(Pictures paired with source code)
*** Begin section ***

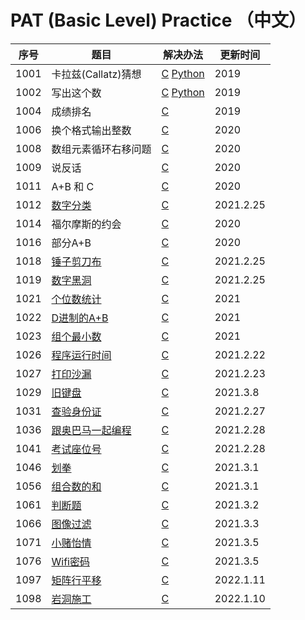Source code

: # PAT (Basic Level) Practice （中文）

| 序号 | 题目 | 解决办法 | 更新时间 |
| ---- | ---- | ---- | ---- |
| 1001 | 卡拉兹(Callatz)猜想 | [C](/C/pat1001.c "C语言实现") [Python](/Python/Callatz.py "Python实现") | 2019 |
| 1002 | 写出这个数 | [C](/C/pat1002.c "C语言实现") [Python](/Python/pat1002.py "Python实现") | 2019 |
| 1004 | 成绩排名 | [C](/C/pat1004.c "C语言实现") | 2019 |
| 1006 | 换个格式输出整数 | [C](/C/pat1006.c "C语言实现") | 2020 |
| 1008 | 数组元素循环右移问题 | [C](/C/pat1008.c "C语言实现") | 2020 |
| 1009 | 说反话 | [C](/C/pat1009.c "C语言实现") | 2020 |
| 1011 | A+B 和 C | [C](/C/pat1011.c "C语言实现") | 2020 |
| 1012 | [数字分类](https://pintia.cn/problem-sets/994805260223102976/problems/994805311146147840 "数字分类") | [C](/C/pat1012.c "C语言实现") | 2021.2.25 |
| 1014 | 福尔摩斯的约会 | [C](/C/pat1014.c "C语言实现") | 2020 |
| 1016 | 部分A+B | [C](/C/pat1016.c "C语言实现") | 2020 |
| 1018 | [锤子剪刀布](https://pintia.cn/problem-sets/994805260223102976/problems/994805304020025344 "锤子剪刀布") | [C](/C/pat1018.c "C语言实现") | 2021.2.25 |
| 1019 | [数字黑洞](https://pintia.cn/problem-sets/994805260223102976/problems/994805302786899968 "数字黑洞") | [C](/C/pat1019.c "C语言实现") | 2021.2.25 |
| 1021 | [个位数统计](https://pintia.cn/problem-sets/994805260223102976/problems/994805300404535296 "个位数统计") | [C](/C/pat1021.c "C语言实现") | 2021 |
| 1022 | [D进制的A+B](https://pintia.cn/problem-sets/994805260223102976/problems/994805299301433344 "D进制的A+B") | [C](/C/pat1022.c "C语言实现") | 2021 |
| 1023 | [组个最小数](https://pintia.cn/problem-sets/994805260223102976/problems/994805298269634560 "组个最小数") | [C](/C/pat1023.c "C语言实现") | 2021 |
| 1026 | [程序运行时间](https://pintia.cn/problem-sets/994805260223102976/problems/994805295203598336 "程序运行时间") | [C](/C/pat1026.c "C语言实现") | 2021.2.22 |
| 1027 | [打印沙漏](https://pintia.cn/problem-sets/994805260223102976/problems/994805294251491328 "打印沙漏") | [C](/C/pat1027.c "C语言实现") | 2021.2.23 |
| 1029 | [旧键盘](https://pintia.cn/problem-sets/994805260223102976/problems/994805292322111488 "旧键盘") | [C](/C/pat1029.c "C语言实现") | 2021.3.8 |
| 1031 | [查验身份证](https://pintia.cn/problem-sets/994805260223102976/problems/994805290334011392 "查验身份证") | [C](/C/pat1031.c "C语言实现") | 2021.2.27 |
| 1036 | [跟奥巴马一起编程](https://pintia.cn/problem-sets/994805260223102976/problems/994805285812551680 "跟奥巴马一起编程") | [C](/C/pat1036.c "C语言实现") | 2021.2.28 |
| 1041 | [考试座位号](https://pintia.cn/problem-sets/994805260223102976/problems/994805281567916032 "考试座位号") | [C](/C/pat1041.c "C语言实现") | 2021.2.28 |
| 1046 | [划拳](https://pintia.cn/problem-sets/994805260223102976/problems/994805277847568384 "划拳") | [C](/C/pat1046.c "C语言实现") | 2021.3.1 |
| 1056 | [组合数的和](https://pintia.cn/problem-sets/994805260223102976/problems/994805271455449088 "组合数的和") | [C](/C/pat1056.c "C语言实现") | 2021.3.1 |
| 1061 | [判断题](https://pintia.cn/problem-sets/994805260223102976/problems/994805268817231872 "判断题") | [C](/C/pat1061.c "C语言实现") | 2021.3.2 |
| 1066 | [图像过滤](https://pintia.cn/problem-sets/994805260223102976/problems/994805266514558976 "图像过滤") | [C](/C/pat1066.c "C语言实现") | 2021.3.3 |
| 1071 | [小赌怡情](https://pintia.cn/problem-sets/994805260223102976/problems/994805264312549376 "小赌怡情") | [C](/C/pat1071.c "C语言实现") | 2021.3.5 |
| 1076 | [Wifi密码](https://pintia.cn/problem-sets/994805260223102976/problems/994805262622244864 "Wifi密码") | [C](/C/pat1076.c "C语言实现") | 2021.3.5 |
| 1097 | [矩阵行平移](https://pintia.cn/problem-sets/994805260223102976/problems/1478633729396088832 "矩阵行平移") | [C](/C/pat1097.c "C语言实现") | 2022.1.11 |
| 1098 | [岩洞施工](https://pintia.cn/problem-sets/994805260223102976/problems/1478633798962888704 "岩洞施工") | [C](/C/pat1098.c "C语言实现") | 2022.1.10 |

*** End section ***

**Assignment:** Output the entries verbatim but drop the images.

**Completed task:**
Source code

: # PAT (Basic Level) Practice （中文）

| 序号 | 题目 | 解决办法 | 更新时间 |
| ---- | ---- | ---- | ---- |
| 1001 | 卡拉兹(Callatz)猜想 | [C](/C/pat1001.c "C语言实现") [Python](/Python/Callatz.py "Python实现") | 2019 |
| 1002 | 写出这个数 | [C](/C/pat1002.c "C语言实现") [Python](/Python/pat1002.py "Python实现") | 2019 |
| 1004 | 成绩排名 | [C](/C/pat1004.c "C语言实现") | 2019 |
| 1006 | 换个格式输出整数 | [C](/C/pat1006.c "C语言实现") | 2020 |
| 1008 | 数组元素循环右移问题 | [C](/C/pat1008.c "C语言实现") | 2020 |
| 1009 | 说反话 | [C](/C/pat1009.c "C语言实现") | 2020 |
| 1011 | A+B 和 C | [C](/C/pat1011.c "C语言实现") | 2020 |
| 1012 | [数字分类](https://pintia.cn/problem-sets/994805260223102976/problems/994805311146147840 "数字分类") | [C](/C/pat1012.c "C语言实现") | 2021.2.25 |
| 1014 | 福尔摩斯的约会 | [C](/C/pat1014.c "C语言实现") | 2020 |
| 1016 | 部分A+B | [C](/C/pat1016.c "C语言实现") | 2020 |
| 1018 | [锤子剪刀布](https://pintia.cn/problem-sets/994805260223102976/problems/994805304020025344 "锤子剪刀布") | [C](/C/pat1018.c "C语言实现") | 2021.2.25 |
| 1019 | [数字黑洞](https://pintia.cn/problem-sets/994805260223102976/problems/994805302786899968 "数字黑洞") | [C](/C/pat1019.c "C语言实现") | 2021.2.25 |
| 1021 | [个位数统计](https://pintia.cn/problem-sets/994805260223102976/problems/994805300404535296 "个位数统计") | [C](/C/pat1021.c "C语言实现") | 2021 |
| 1022 | [D进制的A+B](https://pintia.cn/problem-sets/994805260223102976/problems/994805299301433344 "D进制的A+B") | [C](/C/pat1022.c "C语言实现") | 2021 |
| 1023 | [组个最小数](https://pintia.cn/problem-sets/994805260223102976/problems/994805298269634560 "组个最小数") | [C](/C/pat1023.c "C语言实现") | 2021 |
| 1026 | [程序运行时间](https://pintia.cn/problem-sets/994805260223102976/problems/994805295203598336 "程序运行时间") | [C](/C/pat1026.c "C语言实现") | 2021.2.22 |
| 1027 | [打印沙漏](https://pintia.cn/problem-sets/994805260223102976/problems/994805294251491328 "打印沙漏") | [C](/C/pat1027.c "C语言实现") | 2021.2.23 |
| 1029 | [旧键盘](https://pintia.cn/problem-sets/994805260223102976/problems/994805292322111488 "旧键盘") | [C](/C/pat1029.c "C语言实现") | 2021.3.8 |
| 1031 | [查验身份证](https://pintia.cn/problem-sets/994805260223102976/problems/994805290334011392 "查验身份证") | [C](/C/pat1031.c "C语言实现") | 2021.2.27 |
| 1036 | [跟奥巴马一起编程](https://pintia.cn/problem-sets/994805260223102976/problems/994805285812551680 "跟奥巴马一起编程") | [C](/C/pat1036.c "C语言实现") | 2021.2.28 |
| 1041 | [考试座位号](https://pintia.cn/problem-sets/994805260223102976/problems/994805281567916032 "考试座位号") | [C](/C/pat1041.c "C语言实现") | 2021.2.28 |
| 1046 | [划拳](https://pintia.cn/problem-sets/994805260223102976/problems/994805277847568384 "划拳") | [C](/C/pat1046.c "C语言实现") | 2021.3.1 |
| 1056 | [组合数的和](https://pintia.cn/problem-sets/994805260223102976/problems/994805271455449088 "组合数的和") | [C](/C/pat1056.c "C语言实现") | 2021.3.1 |
| 1061 | [判断题](https://pintia.cn/problem-sets/994805260223102976/problems/994805268817231872 "判断题") | [C](/C/pat1061.c "C语言实现") | 2021.3.2 |
| 1066 | [图像过滤](https://pintia.cn/problem-sets/994805260223102976/problems/994805266514558976 "图像过滤") | [C](/C/pat1066.c "C语言实现") | 2021.3.3 |
| 1071 | [小赌怡情](https://pintia.cn/problem-sets/994805260223102976/problems/994805264312549376 "小赌怡情") | [C](/C/pat1071.c "C语言实现") | 2021.3.5 |
| 1076 | [Wifi密码](https://pintia.cn/problem-sets/994805260223102976/problems/994805262622244864 "Wifi密码") | [C](/C/pat1076.c "C语言实现") | 2021.3.5 |
| 1097 | [矩阵行平移](https://pintia.cn/problem-sets/994805260223102976/problems/1478633729396088832 "矩阵行平移") | [C](/C/pat1097.c "C语言实现") | 2022.1.11 |
| 1098 | [岩洞施工](https://pintia.cn/problem-sets/994805260223102976/problems/1478633798962888704 "岩洞施工") | [C](/C/pat1098.c "C语言实现") | 2022.1.10 |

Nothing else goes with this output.